どちらが正しい読みなのか、作者の意図はどちらか、といった問題ではまったくありません。

つまり、冒頭にお話しした〔川柳A群〕と〔川柳B群〕は作品として隔絶しているのではない。意味了解性を放棄したかに、私には見える句も、別の読みだと、じゅうぶんに了解可能な句になってしまう。〔川柳A群〕的な読みが、〔川柳B群〕へと手を伸ばしてくる瞬間です。

こんなことを思うのは、かつて川柳の句会に参加させてもらったときの経験のせいでもあります。私にとって最初の(そして今のところ最後の)その川柳句会は、選者を立てるのではなく、互選・合評スタイルでした。参加者の柳人諸氏の句評を聴いていて驚いたのは、読みの方向がしばしば強く了解性へと向かうことでした。私には意味了解性が希薄で、それだからこその成果を得たかに見える句を、解釈によって現実的にありうる光景・ありうる出来事へと着地させようとする。その際には連想や象徴作用といった読解の道具が使用されたりもしました。おおげさにいえば、了解への欲求、わかりたい欲望を、そのとき感じたのでした。
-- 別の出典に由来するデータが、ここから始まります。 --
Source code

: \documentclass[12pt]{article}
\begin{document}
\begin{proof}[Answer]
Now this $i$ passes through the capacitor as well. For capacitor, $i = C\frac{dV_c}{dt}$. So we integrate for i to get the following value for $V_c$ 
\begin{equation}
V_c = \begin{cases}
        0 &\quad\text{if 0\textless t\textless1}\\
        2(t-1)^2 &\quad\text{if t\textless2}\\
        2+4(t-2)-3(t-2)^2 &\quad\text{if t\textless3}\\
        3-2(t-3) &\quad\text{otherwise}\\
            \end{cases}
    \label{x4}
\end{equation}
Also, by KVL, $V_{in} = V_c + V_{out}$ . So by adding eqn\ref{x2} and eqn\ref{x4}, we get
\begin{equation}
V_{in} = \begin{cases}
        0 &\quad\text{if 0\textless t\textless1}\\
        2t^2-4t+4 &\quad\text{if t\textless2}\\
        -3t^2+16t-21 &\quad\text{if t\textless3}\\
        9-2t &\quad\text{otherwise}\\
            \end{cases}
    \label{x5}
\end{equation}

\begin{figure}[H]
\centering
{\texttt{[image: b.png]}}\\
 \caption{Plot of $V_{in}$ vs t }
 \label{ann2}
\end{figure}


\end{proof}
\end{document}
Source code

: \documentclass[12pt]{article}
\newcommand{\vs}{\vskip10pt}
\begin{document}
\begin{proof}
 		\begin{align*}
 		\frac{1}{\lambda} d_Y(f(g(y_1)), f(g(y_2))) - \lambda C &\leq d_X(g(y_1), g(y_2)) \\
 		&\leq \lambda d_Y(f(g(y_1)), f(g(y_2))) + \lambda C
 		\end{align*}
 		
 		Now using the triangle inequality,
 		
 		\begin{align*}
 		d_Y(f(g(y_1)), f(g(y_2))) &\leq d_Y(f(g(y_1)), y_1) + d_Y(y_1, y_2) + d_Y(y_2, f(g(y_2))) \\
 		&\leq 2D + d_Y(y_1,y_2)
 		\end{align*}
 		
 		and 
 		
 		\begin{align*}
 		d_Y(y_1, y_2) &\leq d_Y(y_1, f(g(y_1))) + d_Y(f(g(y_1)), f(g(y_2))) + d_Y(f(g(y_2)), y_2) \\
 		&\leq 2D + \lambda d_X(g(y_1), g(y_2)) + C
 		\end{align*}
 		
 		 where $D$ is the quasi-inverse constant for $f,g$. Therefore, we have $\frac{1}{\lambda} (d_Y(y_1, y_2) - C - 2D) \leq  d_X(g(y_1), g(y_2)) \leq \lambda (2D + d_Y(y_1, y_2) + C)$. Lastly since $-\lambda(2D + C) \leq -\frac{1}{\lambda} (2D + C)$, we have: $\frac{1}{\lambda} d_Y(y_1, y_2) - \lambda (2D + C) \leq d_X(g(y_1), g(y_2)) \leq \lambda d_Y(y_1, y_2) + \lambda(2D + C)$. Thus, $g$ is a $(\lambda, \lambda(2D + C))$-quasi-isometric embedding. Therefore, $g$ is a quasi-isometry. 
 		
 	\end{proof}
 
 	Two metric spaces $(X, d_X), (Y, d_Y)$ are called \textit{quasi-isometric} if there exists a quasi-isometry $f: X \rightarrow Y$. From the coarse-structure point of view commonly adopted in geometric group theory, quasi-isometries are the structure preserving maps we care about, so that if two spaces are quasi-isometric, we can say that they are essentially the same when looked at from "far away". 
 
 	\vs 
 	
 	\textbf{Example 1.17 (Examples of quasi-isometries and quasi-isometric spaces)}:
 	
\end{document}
清記用紙を眺め、現実着地型の読解を聴きつつ、「みなさん、こんなにわけのわからない句をつくっておきながら、読みは〈わけのわかる〉方向へと向かう。なんなのだろう、これは!」と軽い衝撃を味わいました。

(柳人の常識や共有知識からすれば馬鹿げたことを書いているかもしれません。そのときはご容赦)

俳句にも、意味了解性をめぐる隔絶や対立があります。けれども、管見の範囲では、わかりやすさを求める俳人は、自分でもわかりやすい句をつくろうと心がけるのがもっぱらです。わかりやすい句をめざす人は、一読してわからない、いわゆる難解な句を、みずからの読解によってわけのわかるように、散文的に意味の通る句に変貌させようとはしません。好悪は別として、わからない句はわからないまま放置する。ちなみに、私が参加する句会には、意味の明瞭な句とそうではない句が雑然と並びます。
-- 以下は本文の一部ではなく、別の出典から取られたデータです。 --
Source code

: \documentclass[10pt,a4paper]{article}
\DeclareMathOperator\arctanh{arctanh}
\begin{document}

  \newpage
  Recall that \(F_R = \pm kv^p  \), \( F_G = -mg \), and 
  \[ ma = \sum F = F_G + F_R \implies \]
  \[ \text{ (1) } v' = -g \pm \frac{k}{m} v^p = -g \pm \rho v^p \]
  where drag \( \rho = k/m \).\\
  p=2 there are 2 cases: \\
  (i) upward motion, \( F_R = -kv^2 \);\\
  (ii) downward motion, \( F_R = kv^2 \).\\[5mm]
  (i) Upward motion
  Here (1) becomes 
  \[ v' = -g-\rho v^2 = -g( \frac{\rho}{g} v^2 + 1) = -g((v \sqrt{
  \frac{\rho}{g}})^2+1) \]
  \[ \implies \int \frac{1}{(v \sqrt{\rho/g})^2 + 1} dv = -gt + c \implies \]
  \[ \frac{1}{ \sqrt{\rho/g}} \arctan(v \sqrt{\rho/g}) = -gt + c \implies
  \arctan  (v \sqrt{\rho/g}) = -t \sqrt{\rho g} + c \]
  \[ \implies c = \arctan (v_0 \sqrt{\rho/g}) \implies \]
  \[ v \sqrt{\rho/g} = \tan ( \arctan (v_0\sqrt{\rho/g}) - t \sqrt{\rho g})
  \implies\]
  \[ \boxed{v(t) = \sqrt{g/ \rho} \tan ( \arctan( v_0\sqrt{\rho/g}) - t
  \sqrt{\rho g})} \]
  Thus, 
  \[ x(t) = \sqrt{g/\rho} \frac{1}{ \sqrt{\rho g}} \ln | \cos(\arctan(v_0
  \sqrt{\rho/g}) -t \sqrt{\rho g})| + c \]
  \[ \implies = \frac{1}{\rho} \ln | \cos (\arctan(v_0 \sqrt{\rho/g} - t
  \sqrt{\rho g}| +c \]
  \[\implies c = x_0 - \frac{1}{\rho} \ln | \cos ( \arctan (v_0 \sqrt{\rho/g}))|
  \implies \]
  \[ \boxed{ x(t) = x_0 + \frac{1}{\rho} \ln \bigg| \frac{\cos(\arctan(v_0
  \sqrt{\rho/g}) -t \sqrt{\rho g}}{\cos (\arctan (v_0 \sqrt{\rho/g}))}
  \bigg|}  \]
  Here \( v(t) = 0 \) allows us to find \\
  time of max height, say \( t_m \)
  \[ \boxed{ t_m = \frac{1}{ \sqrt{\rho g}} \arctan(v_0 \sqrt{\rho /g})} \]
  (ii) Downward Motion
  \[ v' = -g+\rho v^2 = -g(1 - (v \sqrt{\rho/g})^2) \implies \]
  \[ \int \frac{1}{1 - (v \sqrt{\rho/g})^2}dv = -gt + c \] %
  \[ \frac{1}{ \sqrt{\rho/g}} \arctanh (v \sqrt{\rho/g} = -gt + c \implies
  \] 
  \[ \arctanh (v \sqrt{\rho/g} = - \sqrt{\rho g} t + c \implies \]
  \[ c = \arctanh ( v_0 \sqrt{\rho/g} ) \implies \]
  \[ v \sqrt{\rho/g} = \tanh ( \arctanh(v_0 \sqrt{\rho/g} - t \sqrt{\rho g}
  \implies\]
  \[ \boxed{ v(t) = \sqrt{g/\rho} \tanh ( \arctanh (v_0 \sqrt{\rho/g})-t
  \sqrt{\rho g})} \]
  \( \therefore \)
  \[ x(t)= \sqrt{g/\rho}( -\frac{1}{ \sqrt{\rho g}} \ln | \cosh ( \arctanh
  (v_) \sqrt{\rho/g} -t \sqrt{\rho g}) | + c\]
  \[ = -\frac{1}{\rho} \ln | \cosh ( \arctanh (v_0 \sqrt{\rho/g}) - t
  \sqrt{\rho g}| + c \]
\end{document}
私自身は、意味了解性を希求するところがきわめて希薄です。散文的な了解を、俳句にも川柳にも求めない。「読解」によって、非現実を現実に近づけることもしません。もちろん、多声的に、非現実と現実が交響する句というものもあって、その効果を愛することはありますが、きほん、句は、書いてあるとおり。書かれていないことは、そこにはない。その潔さが、俳句の(そしてひょっとしたら川柳の)最大の美点と信じているので、連想や象徴作用、ほのめかしには抑制的な態度をとります。だから、たとえば、

真夜中の赤信号と心臓と

という句は、赤信号や心臓にコノテーション(言外の意味)がいやでも付いてくるにせよ、それよりもまず、明示された特定の光景に意識や気持ちを集中させてくれるという点で、素晴らしい。物語を呼び寄せそうで呼び寄せない。脈絡からみごとに切り離されて、赤く点滅する・赤く鼓動する衝撃的二物がしっかりと孤絶する。その置き場所として「真夜中」は適切です。まだ若い夜でもだめ、朝でも昼でもだめ。色の深度が重要です。

意味というものにどのような態度で向き合うのかという問題でもありましょう。いまお話ししている読みという事柄は。
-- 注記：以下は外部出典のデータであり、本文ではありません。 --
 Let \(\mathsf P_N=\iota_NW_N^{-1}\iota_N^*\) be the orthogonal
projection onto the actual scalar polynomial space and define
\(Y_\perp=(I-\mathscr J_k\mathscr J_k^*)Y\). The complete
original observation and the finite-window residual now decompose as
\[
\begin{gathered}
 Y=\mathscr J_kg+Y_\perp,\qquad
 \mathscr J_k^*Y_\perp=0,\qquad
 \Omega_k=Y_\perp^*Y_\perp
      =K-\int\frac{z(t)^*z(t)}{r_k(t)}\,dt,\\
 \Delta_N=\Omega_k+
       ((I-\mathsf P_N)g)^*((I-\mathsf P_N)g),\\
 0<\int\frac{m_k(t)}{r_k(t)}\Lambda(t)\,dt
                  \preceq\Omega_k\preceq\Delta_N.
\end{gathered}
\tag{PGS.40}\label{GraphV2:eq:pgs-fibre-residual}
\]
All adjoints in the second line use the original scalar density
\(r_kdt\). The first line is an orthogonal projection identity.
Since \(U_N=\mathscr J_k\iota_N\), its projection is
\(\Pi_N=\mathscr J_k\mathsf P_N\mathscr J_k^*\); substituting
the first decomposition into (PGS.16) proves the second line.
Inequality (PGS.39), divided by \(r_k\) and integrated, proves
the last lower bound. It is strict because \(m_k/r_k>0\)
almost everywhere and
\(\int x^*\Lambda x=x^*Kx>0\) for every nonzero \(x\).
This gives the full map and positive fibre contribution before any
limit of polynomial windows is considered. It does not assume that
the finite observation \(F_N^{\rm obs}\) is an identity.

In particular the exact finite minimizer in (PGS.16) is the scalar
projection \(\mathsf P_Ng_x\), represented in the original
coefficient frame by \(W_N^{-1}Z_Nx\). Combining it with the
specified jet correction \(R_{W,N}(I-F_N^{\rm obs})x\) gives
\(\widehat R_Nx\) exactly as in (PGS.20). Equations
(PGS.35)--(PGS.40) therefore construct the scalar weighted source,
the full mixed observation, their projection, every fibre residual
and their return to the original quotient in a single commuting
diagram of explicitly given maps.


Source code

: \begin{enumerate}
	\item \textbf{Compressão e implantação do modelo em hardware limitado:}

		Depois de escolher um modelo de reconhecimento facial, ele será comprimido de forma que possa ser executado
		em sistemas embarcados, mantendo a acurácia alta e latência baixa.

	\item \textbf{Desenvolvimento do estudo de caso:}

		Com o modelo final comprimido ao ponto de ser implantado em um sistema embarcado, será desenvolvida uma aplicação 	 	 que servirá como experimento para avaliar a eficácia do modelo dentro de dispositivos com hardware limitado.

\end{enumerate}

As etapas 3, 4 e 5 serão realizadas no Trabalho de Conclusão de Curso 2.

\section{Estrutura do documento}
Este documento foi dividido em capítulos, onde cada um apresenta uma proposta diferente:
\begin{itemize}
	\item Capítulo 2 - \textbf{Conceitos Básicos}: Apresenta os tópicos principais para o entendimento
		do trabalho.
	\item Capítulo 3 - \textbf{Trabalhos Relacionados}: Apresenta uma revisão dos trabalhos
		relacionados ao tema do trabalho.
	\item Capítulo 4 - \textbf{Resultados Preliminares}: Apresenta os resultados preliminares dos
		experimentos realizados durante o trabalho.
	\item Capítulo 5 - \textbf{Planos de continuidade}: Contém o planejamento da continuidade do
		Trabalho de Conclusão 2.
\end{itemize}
ことばは意味の乗り物(vehicle)なので、語には、句には、どうしたって意味が付いてきます。けれども、取扱説明書でも法令でもなく、さらには散文でもない川柳(や俳句)には、因習的な意味のつながりから脱し、それによって不思議や驚きを生み出そうとする側面があるはずです。そうした野望の存在(一般的とは言いません)をまず前提として、では、どうやって? という方法論へと過程を進めれば、多くの現代川柳作家は、意味のつながりを捻じ曲げ、脱臼させます。あるいは従来的な脈絡からの脱線。この点、ていねいに説明すべきなのでしょうが、紙幅の関係から一例だけ、それも単純化して。食べものを食べない川柳がいかに多いことか。食べたら負け、とでも言うかのように。あるいは、給仕がおごそかに運んできた皿の上にかなづちが載っているかのように。

では、八上桐子さんの場合は、どうでしょうか。

なんか、ちょっと違う。

意味の希薄化・無化に向かう、というのが、私の印象です(結果として、句のそれぞれが悦ばしく軽い)。

では、どのように?

ひとつには、なにを語るか・なにをどう描くかといった意味の内容の後景化。つまり、そこはあんまり重要じゃないという設えです。

どちらからともなくうたう雨と豆

「雨」と「豆」が招喚された理由は、とりあえず〈音〉です。「あめ」と「まめ」。この句の主成分は、〈意味〉よりも〈音〉。シニフィアン(記号表現)がシニフィエ(記号内容)に先立つ。どちらか一方が「亀」でも「鮫」でもいいようなもの。ですが、そこには詩的造形の塩梅というものがありますから(八上桐子さんはこの方法のおいて巧みな作家です)、とうぜん計算はある。種子のもつ凝縮や始まりのイメージと雨に備わる包み込み効果が対照されて、「うた」が気持ちよく耳にとどきます。肌理(テクスチャー)の調整(この点でもきわめて巧みな作家です)も「雨と豆」だからこそ、ということも言えそうです。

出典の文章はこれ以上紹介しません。